Each line in the entries below that contains the word "discussion" counts once. Report how many there are and nothing more.

#### MATERIALS PROVIDED ####

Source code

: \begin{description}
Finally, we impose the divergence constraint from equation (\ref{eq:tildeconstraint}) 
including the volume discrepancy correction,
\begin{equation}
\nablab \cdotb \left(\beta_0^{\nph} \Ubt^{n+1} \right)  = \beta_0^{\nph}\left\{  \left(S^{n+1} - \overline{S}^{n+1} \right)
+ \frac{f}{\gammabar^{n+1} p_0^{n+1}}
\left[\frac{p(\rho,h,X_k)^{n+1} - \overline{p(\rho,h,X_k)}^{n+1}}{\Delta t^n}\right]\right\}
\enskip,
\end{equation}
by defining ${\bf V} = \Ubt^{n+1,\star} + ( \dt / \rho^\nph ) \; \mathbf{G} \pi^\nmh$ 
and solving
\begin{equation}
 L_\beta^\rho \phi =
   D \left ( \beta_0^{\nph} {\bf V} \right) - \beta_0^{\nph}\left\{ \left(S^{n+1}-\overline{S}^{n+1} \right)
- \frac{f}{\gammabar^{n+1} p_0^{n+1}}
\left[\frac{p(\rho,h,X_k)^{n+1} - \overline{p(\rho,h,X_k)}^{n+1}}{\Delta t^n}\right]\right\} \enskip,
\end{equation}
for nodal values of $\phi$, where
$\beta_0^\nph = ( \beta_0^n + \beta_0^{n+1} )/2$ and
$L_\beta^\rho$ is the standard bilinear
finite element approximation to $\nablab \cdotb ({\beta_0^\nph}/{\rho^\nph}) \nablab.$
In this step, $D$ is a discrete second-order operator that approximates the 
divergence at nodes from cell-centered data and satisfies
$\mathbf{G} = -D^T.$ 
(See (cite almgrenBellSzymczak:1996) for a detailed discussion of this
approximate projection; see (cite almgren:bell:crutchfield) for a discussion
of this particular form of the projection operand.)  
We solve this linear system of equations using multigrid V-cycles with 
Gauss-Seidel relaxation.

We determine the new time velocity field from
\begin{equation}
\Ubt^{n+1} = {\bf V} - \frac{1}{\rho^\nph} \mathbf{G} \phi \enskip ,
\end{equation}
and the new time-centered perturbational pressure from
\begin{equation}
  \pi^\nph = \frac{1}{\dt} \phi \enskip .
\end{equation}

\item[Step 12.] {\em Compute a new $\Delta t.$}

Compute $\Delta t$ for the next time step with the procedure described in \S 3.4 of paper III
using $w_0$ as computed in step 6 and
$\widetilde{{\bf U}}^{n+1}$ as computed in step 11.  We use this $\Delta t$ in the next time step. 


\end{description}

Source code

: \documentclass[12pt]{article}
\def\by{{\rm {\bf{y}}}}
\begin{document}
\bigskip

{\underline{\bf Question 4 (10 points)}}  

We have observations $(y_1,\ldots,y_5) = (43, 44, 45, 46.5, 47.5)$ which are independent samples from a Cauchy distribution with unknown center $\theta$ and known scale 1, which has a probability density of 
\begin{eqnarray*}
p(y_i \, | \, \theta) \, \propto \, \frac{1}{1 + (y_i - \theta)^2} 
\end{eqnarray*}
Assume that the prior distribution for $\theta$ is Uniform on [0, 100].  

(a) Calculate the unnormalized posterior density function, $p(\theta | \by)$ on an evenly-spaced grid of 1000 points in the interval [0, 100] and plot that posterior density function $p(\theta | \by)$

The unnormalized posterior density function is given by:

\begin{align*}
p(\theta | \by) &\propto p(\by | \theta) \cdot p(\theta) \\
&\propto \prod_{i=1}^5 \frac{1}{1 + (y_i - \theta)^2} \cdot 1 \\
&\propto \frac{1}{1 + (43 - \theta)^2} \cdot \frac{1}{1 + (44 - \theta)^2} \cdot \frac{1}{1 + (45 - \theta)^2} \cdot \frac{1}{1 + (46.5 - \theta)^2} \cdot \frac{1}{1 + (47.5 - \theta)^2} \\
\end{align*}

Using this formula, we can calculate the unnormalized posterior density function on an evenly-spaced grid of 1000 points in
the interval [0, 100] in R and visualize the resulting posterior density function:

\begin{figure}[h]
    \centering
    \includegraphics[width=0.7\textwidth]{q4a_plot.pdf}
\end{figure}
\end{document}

####

## OUTPUT FOR THIS EXERCISE
2